FURI | Spring 2025
Adaptive Learning for Computer Science Education

Mastery learning empowers students to progress at their own pace, ensuring they achieve deep understanding before advancing. This work-in-progress paper introduces an adaptive learning system for introductory computer science courses that leverages the Bayesian Knowledge Tracing (BKT) algorithm to model and support individual student learning trajectories.
Unlike traditional models that use fixed quizzes or uniform assessments, this system continuously estimates a student’s knowledge state over time using BKT. It tracks key indicators — such as time spent on tasks, response correctness, and attempt history — to dynamically adjust content difficulty, suggest targeted review material, and provide real-time feedback. Rather than merely accommodating different learning styles, the system emphasizes data-driven personalization and automated mastery pathways.

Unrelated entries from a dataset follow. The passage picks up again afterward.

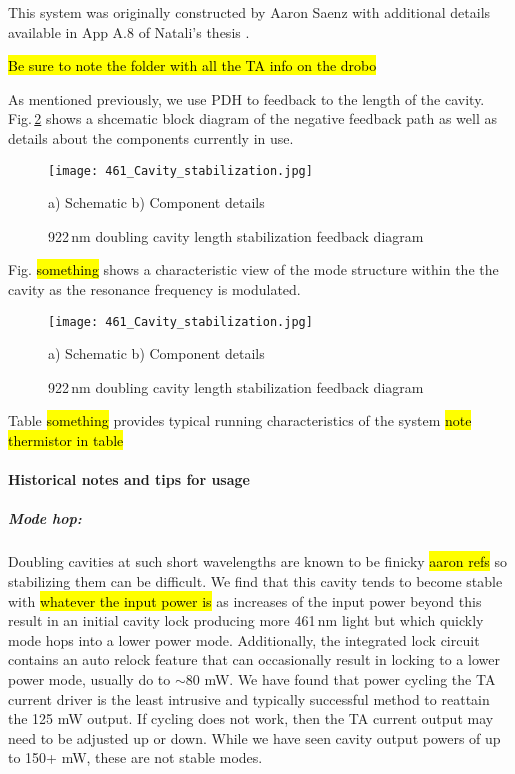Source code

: This system was originally constructed by Aaron Saenz \cite{AaronDSaenz2005} with additional details available in App A.8 of Natali's thesis \cite{MartinezdeEscolar2010}.

\hl{Be sure to note the folder with all the TA info on the drobo}

As mentioned previously, we use PDH to feedback to the length of the cavity. 
Fig.\,\ref{fig:922cavityLock} shows a shcematic block diagram of the negative feedback path as well as details about the components currently in use.
	\begin{figure}
		\centerline{
		\texttt{[image: 461\_Cavity\_stabilization.jpg]}}
		\caption{922\,nm doubling cavity length stabilization feedback diagram}{a) Schematic b) Component details}
		\label{fig:922cavityLock}
	\end{figure}
	
Fig. \hl{something} shows a characteristic view of the mode structure within the the cavity as the resonance frequency is modulated.
	\begin{figure}
		\centerline{
		\texttt{[image: 461\_Cavity\_stabilization.jpg]}}
		\caption{922\,nm doubling cavity length stabilization feedback diagram}{a) Schematic b) Component details}
		\label{fig:922cavityLock}
	\end{figure}

Table \hl{something} provides typical running characteristics of the system \hl{note thermistor in table}

\paragraph{Historical notes and tips for usage}
\subparagraph{Mode hop:} 
Doubling cavities at such short wavelengths are known to be finicky \hl{aaron refs} so stabilizing them can be difficult. 
We find that this cavity tends to become stable with \hl{whatever the input power is} as increases of the input power beyond this result in an initial cavity lock producing more 461\,nm light but which quickly mode hops into a lower power mode.
Additionally, the integrated lock circuit contains an auto relock feature that can occasionally result in locking to a lower power mode, usually do to $\sim$80 mW.
We have found that power cycling the TA current driver is the least intrusive and typically successful method to reattain the 125 mW output.
If cycling does not work, then the TA current output may need to be adjusted up or down.
While we have seen cavity output powers of up to 150+ mW, these are not stable modes.

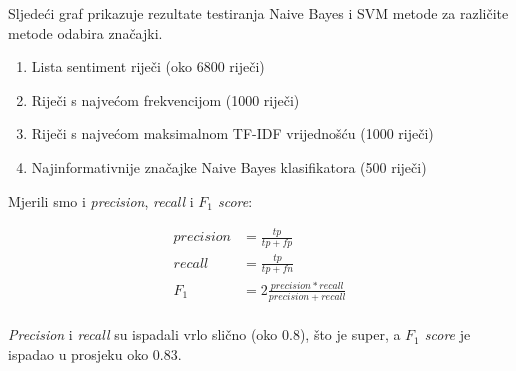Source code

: \documentclass[conference]{IEEEtran}
\begin{document}
Sljedeći graf prikazuje rezultate testiranja Naive Bayes i SVM metode za različite metode odabira značajki.

\begin{enumerate}
	\item Lista sentiment riječi (oko 6800 riječi)
	\item Riječi s najvećom frekvencijom (1000 riječi)
	\item Riječi s najvećom maksimalnom TF-IDF vrijednošću (1000 riječi)
	\item Najinformativnije značajke Naive Bayes klasifikatora (500 riječi)
\end{enumerate}

Mjerili smo i \textit{precision}, \textit{recall} i \textit{$F_1$ score}:

\begin{align*}
  precision &= \frac{tp}{tp + fp}                              \\
  recall    &= \frac{tp}{tp + fn}                              \\
  F_1       &= 2 \frac{precision * recall}{precision + recall} \\
\end{align*}

\textit{Precision} i \textit{recall} su ispadali vrlo slično (oko 0.8), što je
super, a \textit{$F_1$ score} je ispadao u prosjeku oko 0.83.
\end{document}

Course content is modular, with mastery assessed per module through adaptive problems tailored to a student’s current estimated knowledge. Question parameters — including format (e.g., multiple choice, coding), cognitive level (recall to analysis), and distractor effectiveness — are used to fine-tune both content sequencing and predictive accuracy. Through ongoing interaction, the system identifies conceptual gaps early, reinforces weak areas via spaced repetition, and prevents knowledge decay.
By integrating BKT with continuous feedback loops and learning analytics, the system offers a scalable solution for mastery-based learning. It aims to improve long-term retention, foster deeper understanding, and ensure that every student progresses only when mastery is demonstrably achieved.